I very much doubt all of Fuller’s pubs can be sold for five times their book value, but pockets of inherent balance-sheet undervaluation must surely exist.

Borrowings and pension deficit

Now to Fuller’s liabilities. SharePad reveals the largest liability to be borrowings that total £311 million:

Borrowings include lease obligations, which total £113 million:

Conventional debt is therefore £198 million, and so the ‘loan-to-value’ ratio on the £556 million property estate at the March year-end was 36%. That level of gearing does not feel onerous to me.

Bear in mind that Fuller’s has said monthly lockdown cash burn was between £4 million and £5 million, so total debt may now be close to £220 million.

The annual report shows interest costs on the debt was £5 million:

Interest of £5 million on debt of £198 million gives a very reasonable rate of 2.5%, which suggests the lenders saw Fuller’s as a good risk before Covid-19.

Although Fuller’s latest results did admit “during the second half of the financial year, we will begin refinancing discussions with our lenders”, I am hopeful the discussions will be relatively straightforward.

Pub groups JD Wetherspoon, Young & Co, City Pubs and Revolution Bars have already tapped shareholders for extra support during the pandemic, and Fuller’s would surely have done likewise had its debts been troublesome.

Other liabilities include a pension deficit of £5 million:

This liability does not look problematic after Fuller’s made a special £24 million contribution to the scheme during 2019. Note that the £24 million was not charged to earnings and represented more than twice the cost of the 2019 dividend.

(The £24 million payment reminds me that pension deficits are often financial ‘black holes’ that continually absorb cash for no shareholder benefit!)

Forecasts and valuation

City brokers reckon trading may return to ‘normal’ for the year to March 2022:

July’s results seemed reasonably optimistic about post-lockdown trading:

While it is too early to draw any meaningful conclusions, we are comfortable with the level of trade and we continue to monitor footfall in those areas where our pubs are not yet open.”

An AGM statement later this month could give further clues to any recovery.

I have to admit that Fuller’s £318 million market cap could in fact be justified. After all, the £556 million property estate less debt of perhaps £220 million does give £336 million.

That said, ignoring all those years when the shares traded well above book value seems very harsh to me. Fuller’s history suggests a profit revival will emerge at some point, and a complete recovery could even see the shares back at £12:

I might be wrong, but I sense Fuller’s freeholds should limit any further downside from here. The business does not seem burdened with the financial and structural troubles of Hammerson, but of course nobody really knows how the pandemic will play out.

At least Fuller’s chairman is confident.

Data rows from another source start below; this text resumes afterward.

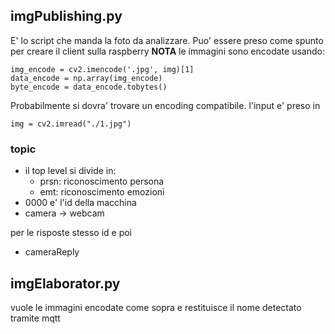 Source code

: ## imgPublishing.py
E' lo script che manda la foto da analizzare. Puo' essere preso come spunto
per creare il client sulla raspberry
**NOTA** le immagini sono encodate usando:
```
img_encode = cv2.imencode('.jpg', img)[1]
data_encode = np.array(img_encode)
byte_encode = data_encode.tobytes()
```
Probabilmente si dovra' trovare un encoding compatibile.
l'input e' preso in
```
img = cv2.imread("./1.jpg")
```
### topic
+ il top level si divide in:
    + prsn: riconoscimento persona
    + emt: riconoscimento emozioni
+ 0000 e' l'id della macchina
+ camera -> webcam

per le risposte stesso id e poi
+ cameraReply


## imgElaborator.py
vuole le immagini encodate come sopra e restituisce il nome detectato tramite mqtt


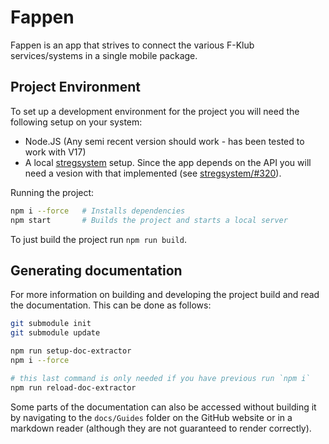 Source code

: 
# Fappen

Fappen is an app that strives to connect the various F-Klub services/systems in a single mobile package.

## Project Environment  
  
To set up a development environment for the project you will need the following setup on your system:  
  
 - Node.JS (Any semi recent version should work - has been tested to work with V17)  
 - A local [stregsystem](https://github.com/f-klubben/stregsystemet) setup. Since the app depends on the API you will need a vesion with that implemented (see [stregsystem/#320](https://github.com/f-klubben/stregsystemet/pull/320)).  
  
Running the project:  
  
```bash  
npm i --force   # Installs dependencies  
npm start       # Builds the project and starts a local server  
```  
  
To just build the project run `npm run build`.

## Generating documentation

For more information on building and developing the project build and read the documentation.
This can be done as follows:

```bash
git submodule init
git submodule update

npm run setup-doc-extractor
npm i --force

# this last command is only needed if you have previous run `npm i`
npm run reload-doc-extractor
```

Some parts of the documentation can also be accessed without building it by navigating to the
`docs/Guides` folder on the GitHub website or in a markdown reader
(although they are not guaranteed to render correctly). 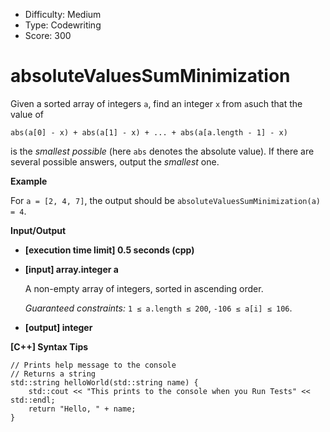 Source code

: - Difficulty: Medium
- Type: Codewriting
- Score: 300

# absoluteValuesSumMinimization

Given a sorted array of integers `a`, find an integer `x` from `a`such that the value of

```
abs(a[0] - x) + abs(a[1] - x) + ... + abs(a[a.length - 1] - x)
```

is the *smallest possible* (here `abs` denotes the absolute value).
If there are several possible answers, output the *smallest* one.

**Example**

For `a = [2, 4, 7]`, the output should be
`absoluteValuesSumMinimization(a) = 4`.

**Input/Output**

- **[execution time limit] 0.5 seconds (cpp)**

- **[input] array.integer a**

  A non-empty array of integers, sorted in ascending order.

  *Guaranteed constraints:*
  `1 ≤ a.length ≤ 200`,
  `-106 ≤ a[i] ≤ 106`.

- **[output] integer**

**[C++] Syntax Tips**

```
// Prints help message to the console
// Returns a string
std::string helloWorld(std::string name) {
    std::cout << "This prints to the console when you Run Tests" << std::endl;
    return "Hello, " + name;
}
```

  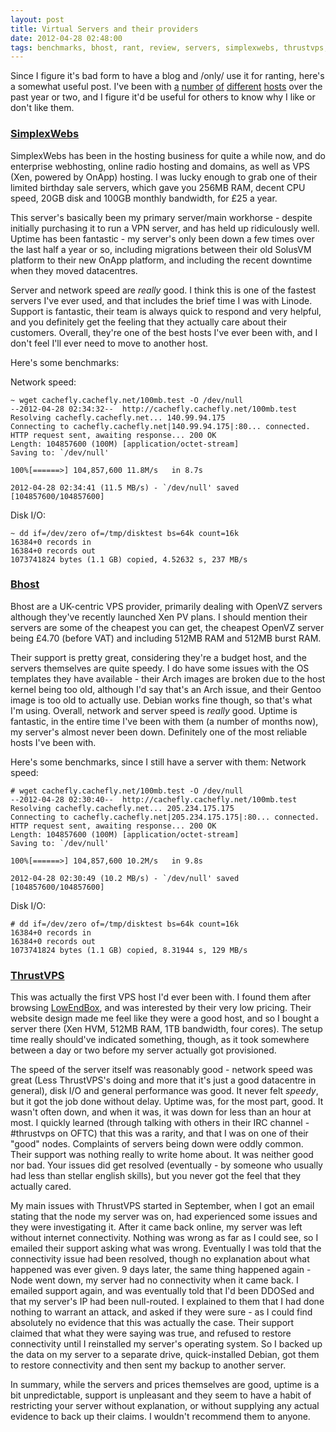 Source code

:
 ```yaml
---
layout: post
title: Virtual Servers and their providers
date: 2012-04-28 02:48:00
tags: benchmarks, bhost, rant, review, servers, simplexwebs, thrustvps, VPS
---
```


Since I figure it's bad form to have a blog and /only/ use it for ranting, here's a somewhat useful post. I've been with [a][1] [number][2] [of][3] [different][4] [hosts][5] over the past year or two, and I figure it'd be useful for others to know why I like or don't like them.

### **[SimplexWebs][6]**

SimplexWebs has been in the hosting business for quite a while now, and do enterprise webhosting, online radio hosting and domains, as well as VPS (Xen, powered by OnApp) hosting. I was lucky enough to grab one of their limited birthday sale servers, which gave you 256MB RAM, decent CPU speed, 20GB disk and 100GB monthly bandwidth, for £25 a year.

This server's basically been my primary server/main workhorse - despite initially purchasing it to run a VPN server, and has held up ridiculously well. Uptime has been fantastic - my server's only been down a few times over the last half a year or so, including migrations between their old SolusVM platform to their new OnApp platform, and including the recent downtime when they moved datacentres.

Server and network speed are _really_ good. I think this is one of the fastest servers I've ever used, and that includes the brief time I was with Linode. Support is fantastic, their team is always quick to respond and very helpful, and you definitely get the feeling that they actually care about their customers. Overall, they're one of the best hosts I've ever been with, and I don't feel I'll ever need to move to another host.

Here's some benchmarks:

Network speed:

```nohilight
~ wget cachefly.cachefly.net/100mb.test -O /dev/null
--2012-04-28 02:34:32--  http://cachefly.cachefly.net/100mb.test
Resolving cachefly.cachefly.net... 140.99.94.175
Connecting to cachefly.cachefly.net|140.99.94.175|:80... connected.
HTTP request sent, awaiting response... 200 OK
Length: 104857600 (100M) [application/octet-stream]
Saving to: `/dev/null'

100%[======>] 104,857,600 11.8M/s   in 8.7s

2012-04-28 02:34:41 (11.5 MB/s) - `/dev/null' saved [104857600/104857600]
```

Disk I/O:

```nohilight
~ dd if=/dev/zero of=/tmp/disktest bs=64k count=16k
16384+0 records in
16384+0 records out
1073741824 bytes (1.1 GB) copied, 4.52632 s, 237 MB/s
```

### **[Bhost][7]**

Bhost are a UK-centric VPS provider, primarily dealing with OpenVZ servers although they've recently launched Xen PV plans. I should mention their servers are some of the cheapest you can get, the cheapest OpenVZ server being £4.70 (before VAT) and including 512MB RAM and 512MB burst RAM.

Their support is pretty great, considering they're a budget host, and the servers themselves are quite speedy. I do have some issues with the OS templates they have available - their Arch images are broken due to the host kernel being too old, although I'd say that's an Arch issue, and their Gentoo image is too old to actually use. Debian works fine though, so that's what I'm using. Overall, network and server speed is _really_ good. Uptime is fantastic, in the entire time I've been with them (a number of months now), my server's almost never been down. Definitely one of the most reliable hosts I've been with.

Here's some benchmarks, since I still have a server with them: Network speed:

```nohilight
# wget cachefly.cachefly.net/100mb.test -O /dev/null
--2012-04-28 02:30:40--  http://cachefly.cachefly.net/100mb.test
Resolving cachefly.cachefly.net... 205.234.175.175
Connecting to cachefly.cachefly.net|205.234.175.175|:80... connected.
HTTP request sent, awaiting response... 200 OK
Length: 104857600 (100M) [application/octet-stream]
Saving to: `/dev/null'

100%[======>] 104,857,600 10.2M/s   in 9.8s

2012-04-28 02:30:49 (10.2 MB/s) - `/dev/null' saved [104857600/104857600]
```

Disk I/O:

```nohilight
# dd if=/dev/zero of=/tmp/disktest bs=64k count=16k
16384+0 records in
16384+0 records out
1073741824 bytes (1.1 GB) copied, 8.31944 s, 129 MB/s
```

### **[ThrustVPS][8]**

This was actually the first VPS host I'd ever been with. I found them after browsing [LowEndBox][9], and was interested by their very low pricing. Their website design made me feel like they were a good host, and so I bought a server there (Xen HVM, 512MB RAM, 1TB bandwidth, four cores). The setup time really should've indicated something, though, as it took somewhere between a day or two before my server actually got provisioned.

The speed of the server itself was reasonably good - network speed was great (Less ThrustVPS's doing and more that it's just a good datacentre in general), disk I/O and general performance was good. It never felt _speedy_, but it got the job done without delay. Uptime was, for the most part, good. It wasn't often down, and when it was, it was down for less than an hour at most. I quickly learned (through talking with others in their IRC channel - #thrustvps on OFTC) that this was a rarity, and that I was on one of their "good" nodes. Complaints of servers being down were oddly common. Their support was nothing really to write home about. It was neither good nor bad. Your issues did get resolved (eventually - by someone who usually had less than stellar english skills), but you never got the feel that they actually cared.

My main issues with ThrustVPS started in September, when I got an email stating that the node my server was on, had experienced some issues and they were investigating it. After it came back online, my server was left without internet connectivity. Nothing was wrong as far as I could see, so I emailed their support asking what was wrong. Eventually I was told that the connectivity issue had been resolved, though no explanation about what happened was ever given. 9 days later, the same thing happened again - Node went down, my server had no connectivity when it came back. I emailed support again, and was eventually told that I'd been DDOSed and that my server's IP had been null-routed. I explained to them that I had done nothing to warrant an attack, and asked if they were sure - as I could find absolutely no evidence that this was actually the case. Their support claimed that what they were saying was true, and refused to restore connectivity until I reinstalled my server's operating system. So I backed up the data on my server to a separate drive, quick-installed Debian, got them to restore connectivity and then sent my backup to another server.

In summary, while the servers and prices themselves are good, uptime is a bit unpredictable, support is unpleasant and they seem to have a habit of restricting your server without explanation, or without supplying any actual evidence to back up their claims. I wouldn't recommend them to anyone.

[1]: http://thrustvps.com
[2]: http://linode.com
[3]: http://bhost.net
[4]: http://simplexwebs.com
[5]: http://vps6.net
[6]: http://www.simplexwebs.com
[7]: http://www.bhost.net
[8]: http://www.thrustvps.com
[9]: http://lowendbox.com
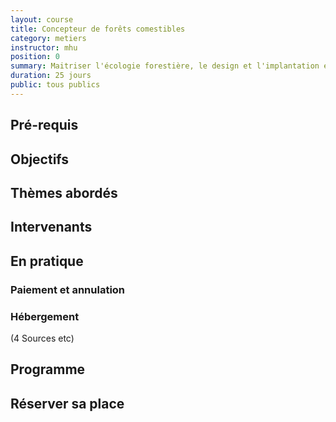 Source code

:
 ```yaml
---
layout: course
title: Concepteur de forêts comestibles
category: metiers
instructor: mhu
position: 0
summary: Maitriser l'écologie forestière, le design et l'implantation en 10 mois
duration: 25 jours
public: tous publics
---
```


## Pré-requis

## Objectifs

## Thèmes abordés

## Intervenants

## En pratique

### Paiement et annulation

### Hébergement

(4 Sources etc)

## Programme

## Réserver sa place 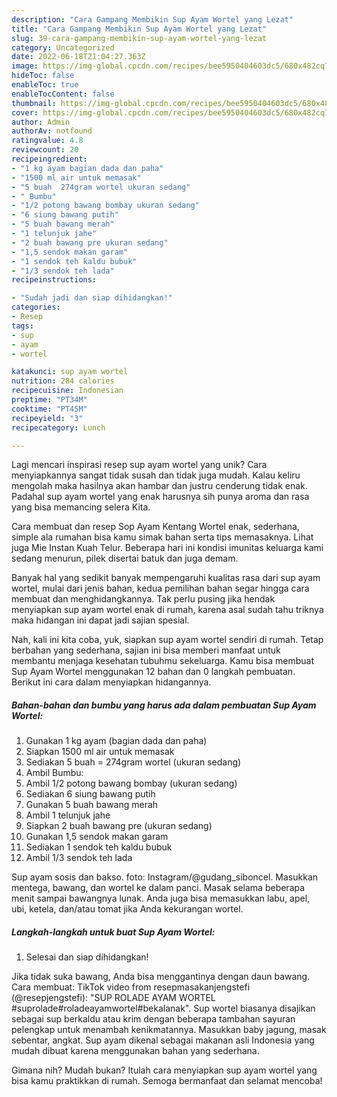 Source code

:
 ```yaml
---
description: "Cara Gampang Membikin Sup Ayam Wortel yang Lezat"
title: "Cara Gampang Membikin Sup Ayam Wortel yang Lezat"
slug: 39-cara-gampang-membikin-sup-ayam-wortel-yang-lezat
category: Uncategorized
date: 2022-06-18T21:04:27.363Z
image: https://img-global.cpcdn.com/recipes/bee5950404603dc5/680x482cq70/sup-ayam-wortel-foto-resep-utama.jpg
hideToc: false
enableToc: true
enableTocContent: false
thumbnail: https://img-global.cpcdn.com/recipes/bee5950404603dc5/680x482cq70/sup-ayam-wortel-foto-resep-utama.jpg
cover: https://img-global.cpcdn.com/recipes/bee5950404603dc5/680x482cq70/sup-ayam-wortel-foto-resep-utama.jpg
author: Admin
authorAv: notfound
ratingvalue: 4.8
reviewcount: 20
recipeingredient:
- "1 kg ayam bagian dada dan paha"
- "1500 ml air untuk memasak"
- "5 buah  274gram wortel ukuran sedang"
- " Bumbu"
- "1/2 potong bawang bombay ukuran sedang"
- "6 siung bawang putih"
- "5 buah bawang merah"
- "1 telunjuk jahe"
- "2 buah bawang pre ukuran sedang"
- "1,5 sendok makan garam"
- "1 sendok teh kaldu bubuk"
- "1/3 sendok teh lada"
recipeinstructions:

- "Sudah jadi dan siap dihidangkan!"
categories:
- Resep
tags:
- sup
- ayam
- wortel

katakunci: sup ayam wortel 
nutrition: 284 calories
recipecuisine: Indonesian
preptime: "PT34M"
cooktime: "PT45M"
recipeyield: "3"
recipecategory: Lunch

---
```





Lagi mencari inspirasi resep sup ayam wortel yang unik? Cara menyiapkannya sangat tidak susah dan tidak juga mudah. Kalau keliru mengolah maka hasilnya akan hambar dan justru cenderung tidak enak. Padahal sup ayam wortel yang enak harusnya sih punya aroma dan rasa yang bisa memancing selera Kita.





Cara membuat dan resep Sop Ayam Kentang Wortel enak, sederhana, simple ala rumahan bisa kamu simak bahan serta tips memasaknya. Lihat juga Mie Instan Kuah Telur. Beberapa hari ini kondisi imunitas keluarga kami sedang menurun, pilek disertai batuk dan juga demam.

Banyak hal yang sedikit banyak mempengaruhi kualitas rasa dari sup ayam wortel, mulai dari jenis bahan, kedua pemilihan bahan segar hingga cara membuat dan menghidangkannya. Tak perlu pusing jika hendak menyiapkan sup ayam wortel enak di rumah, karena asal sudah tahu triknya maka hidangan ini dapat jadi sajian spesial.






Nah, kali ini kita coba, yuk, siapkan sup ayam wortel sendiri di rumah. Tetap berbahan yang sederhana, sajian ini bisa memberi manfaat untuk membantu menjaga kesehatan tubuhmu sekeluarga. Kamu bisa membuat Sup Ayam Wortel menggunakan 12 bahan dan 0 langkah pembuatan. Berikut ini cara dalam menyiapkan hidangannya.

<!--inarticleads1-->

##### Bahan-bahan dan bumbu yang harus ada dalam pembuatan Sup Ayam Wortel:

1. Gunakan 1 kg ayam (bagian dada dan paha)
1. Siapkan 1500 ml air untuk memasak
1. Sediakan 5 buah = 274gram wortel (ukuran sedang)
1. Ambil  Bumbu:
1. Ambil 1/2 potong bawang bombay (ukuran sedang)
1. Sediakan 6 siung bawang putih
1. Gunakan 5 buah bawang merah
1. Ambil 1 telunjuk jahe
1. Siapkan 2 buah bawang pre (ukuran sedang)
1. Gunakan 1,5 sendok makan garam
1. Sediakan 1 sendok teh kaldu bubuk
1. Ambil 1/3 sendok teh lada


Sup ayam sosis dan bakso. foto: Instagram/@gudang_siboncel. Masukkan mentega, bawang, dan wortel ke dalam panci. Masak selama beberapa menit sampai bawangnya lunak. Anda juga bisa memasukkan labu, apel, ubi, ketela, dan/atau tomat jika Anda kekurangan wortel. 

<!--inarticleads2-->

##### Langkah-langkah untuk buat Sup Ayam Wortel:


1. Selesai dan siap dihidangkan!

Jika tidak suka bawang, Anda bisa menggantinya dengan daun bawang. Cara membuat: TikTok video from resepmasakanjengstefi (@resepjengstefi): &#34;SUP ROLADE AYAM WORTEL #suprolade#roladeayamwortel#bekalanak&#34;. Sup wortel biasanya disajikan sebagai sup berkaldu atau krim dengan beberapa tambahan sayuran pelengkap untuk menambah kenikmatannya. Masukkan baby jagung, masak sebentar, angkat. Sup ayam dikenal sebagai makanan asli Indonesia yang mudah dibuat karena menggunakan bahan yang sederhana. 

Gimana nih? Mudah bukan? Itulah cara menyiapkan sup ayam wortel yang bisa kamu praktikkan di rumah. Semoga bermanfaat dan selamat mencoba!
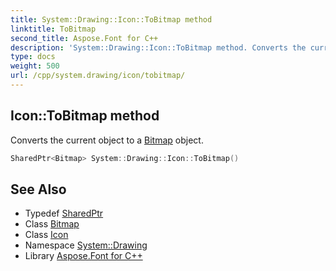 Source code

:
 ```yaml
---
title: System::Drawing::Icon::ToBitmap method
linktitle: ToBitmap
second_title: Aspose.Font for C++
description: 'System::Drawing::Icon::ToBitmap method. Converts the current object to a Bitmap object in C++.'
type: docs
weight: 500
url: /cpp/system.drawing/icon/tobitmap/
---
```

## Icon::ToBitmap method


Converts the current object to a [Bitmap](../../bitmap/) object.

```cpp
SharedPtr<Bitmap> System::Drawing::Icon::ToBitmap()
```

## See Also

* Typedef [SharedPtr](../../../system/sharedptr/)
* Class [Bitmap](../../bitmap/)
* Class [Icon](../)
* Namespace [System::Drawing](../../)
* Library [Aspose.Font for C++](../../../)
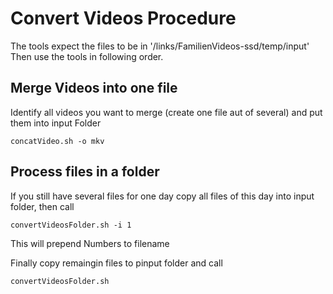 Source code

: # Convert Videos Procedure

The tools expect the files to be in '/links/FamilienVideos-ssd/temp/input'
Then use the tools in following order.

## Merge Videos into one file
Identify all videos you want to merge (create one file aut of several) and put them into input Folder
```
concatVideo.sh -o mkv
```

## Process files in a folder
If you still have several files for one day copy all files of this day into input folder, then call
```
convertVideosFolder.sh -i 1
```
This will prepend Numbers to filename 

Finally copy remaingin files to pinput folder and call
```
convertVideosFolder.sh
```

He has reminded investors about the firm’s extended history, which certainly put today’s uncertainties into perspective:

“Fuller’s celebrates 175 years this year. While it may not feel like a time for celebrations today, we have survived global recessions, world wars, the devastating Spanish Flu epidemic and all manner of unexpected events during our history. Fuller’s is a company with time on its side and our long-term vision has never been more relevant. Your Company is in a position of strength as we exit lockdown”

Until next time, I wish you safe and healthy investing with SharePad.

Maynard Paton

Disclosure: Maynard does not own shares in Fuller, Smith & Turner.